И к казакам неслись угрозы: «Доберемся до вашей землицы! Довольно показаковали! Теперь все равны!»

Пьяные и вооруженные солдаты бродили по улицам. Били витрины магазинов. Мочились в парадных домов. Грабили состоятельных горожан. На памятнике атаману Платову кто-то нарисовал эрегированный мужской член.

Однажды на пьедестал Ермака взобрался нетрезвый казак, и в последней степени своего казачьего отчаяния захрипел простуженной глоткой:

— Батька, атаман! Что же ты стоишь и молчишь? Дай же ты Арнаутову по потылице за то, что он делает с Доном, сучий потрох!

***

Весной 1918 года под влиянием слухов о принудительном переделе земли всколыхнулся Тихий Дон. Петр Николаевич Краснов написал письмо кайзеру, в котором просил оказать военную помощь Всевеликому Войску Донскому, обещая в благодарность наладить снабжение германской армии хлебом, жиром, рыбой, кожей, шерстью, а также передать германским промышленникам пароходное сообщение, заводы и фабрики Донбасса. И слякотный апрель 1918 года развалил Дон на две половины.

К Ростову-на-Дону двинулись немецкие части, к Новочеркасску направились казачьи сотни из восставших станиц. В штабе Донской советской республики началась паника.

Подтелков, возглавлявший республику, заявил, что уходит на север Дона — в Хоперский и Усть-Медведицкий округа для мобилизации казачества на борьбу с врагами советской власти. Захватив с собой десять миллионов «царских» денег, вместе с казаками-фронтовиками и конвоем общей численностью около двухсот человек Подтелков ушел на север, искать поддержку среди верховых казаков.

Он не допускал даже мысли о том, что против него, кто-либо осмелится поднять оружие. Однако он не учел того, что имя его, среди казаков было уже было давно проклято как и имя Иуды.

В середине апреля казаки низовых станиц свергли большевистскую власть и захватили Новочеркасск.

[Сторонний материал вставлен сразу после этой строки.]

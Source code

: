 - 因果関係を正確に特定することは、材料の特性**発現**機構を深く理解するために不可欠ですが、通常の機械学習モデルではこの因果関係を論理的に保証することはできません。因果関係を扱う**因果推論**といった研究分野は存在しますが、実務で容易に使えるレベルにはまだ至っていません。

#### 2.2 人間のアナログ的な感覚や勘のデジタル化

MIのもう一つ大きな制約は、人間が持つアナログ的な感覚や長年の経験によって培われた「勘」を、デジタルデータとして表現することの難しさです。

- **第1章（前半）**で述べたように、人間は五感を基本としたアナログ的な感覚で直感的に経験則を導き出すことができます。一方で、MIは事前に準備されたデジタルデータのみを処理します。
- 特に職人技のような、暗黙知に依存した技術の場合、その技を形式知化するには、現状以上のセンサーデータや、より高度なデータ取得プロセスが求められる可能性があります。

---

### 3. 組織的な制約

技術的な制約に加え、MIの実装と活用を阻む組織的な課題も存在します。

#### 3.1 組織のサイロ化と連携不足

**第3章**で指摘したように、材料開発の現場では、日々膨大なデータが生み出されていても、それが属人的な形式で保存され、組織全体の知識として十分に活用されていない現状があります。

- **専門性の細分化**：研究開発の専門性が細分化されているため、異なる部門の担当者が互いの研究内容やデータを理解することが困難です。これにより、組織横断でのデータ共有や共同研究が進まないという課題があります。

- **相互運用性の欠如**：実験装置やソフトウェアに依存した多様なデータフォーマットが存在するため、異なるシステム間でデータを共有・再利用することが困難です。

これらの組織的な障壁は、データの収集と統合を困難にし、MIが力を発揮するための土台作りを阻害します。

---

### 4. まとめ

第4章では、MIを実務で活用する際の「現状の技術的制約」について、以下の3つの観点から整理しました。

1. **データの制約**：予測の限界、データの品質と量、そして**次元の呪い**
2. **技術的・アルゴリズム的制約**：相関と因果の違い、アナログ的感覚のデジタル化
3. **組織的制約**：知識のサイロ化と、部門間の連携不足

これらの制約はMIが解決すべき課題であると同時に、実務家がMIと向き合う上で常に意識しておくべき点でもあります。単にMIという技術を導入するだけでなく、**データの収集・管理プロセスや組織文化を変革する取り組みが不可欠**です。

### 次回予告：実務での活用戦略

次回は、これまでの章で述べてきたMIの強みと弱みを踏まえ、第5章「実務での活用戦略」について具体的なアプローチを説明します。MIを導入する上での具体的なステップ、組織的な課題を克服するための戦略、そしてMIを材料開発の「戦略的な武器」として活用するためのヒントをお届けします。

В Новочеркасск стекались царские генералы — Алексеев, Деникин, Эрдели, Лукомский, Марков, деятели Временного правительства Милюков, Родзянко. Город заполонили офицеры, юнкера, кадеты. Генерал Алексеев спешно формировал Добровольческую армию. Атаман Каледин стягивал казачьи полки, возвращающиеся с фронта.

Казаки низовых округов погнали Подтелкова к границам области. Поредели ряды его конвоя, но сам Подтелков не сдавался.

— Ничего, скоро я буду вешать эту лампасную сволочь на всех телеграфных столбах! — ярился он, похлопывая нагайкой по голенищу хромового сапога.

Но 10 мая казаки догнали и окружили его отряд. Вел их бывший сослуживец Подтелкова по донской гвардейской батерее подхорунжий Спиридонов.

Утром на рассвете Подтелков и Спиридонов один на один встретились для разговора на кургане в степи. На голой его вершине было скорбно и тоскливо. Словно нищие на паперти никли стебли прошлогодней полыни. Степь у подножья кургана укрылась разноцветьем трав. Ветер суховей гнал по буграм бесшумные волны ковыля. Парили над степью рыжие коршуны, по хозяйски зорко оглядывая степь. Грозно синела поднебесная даль.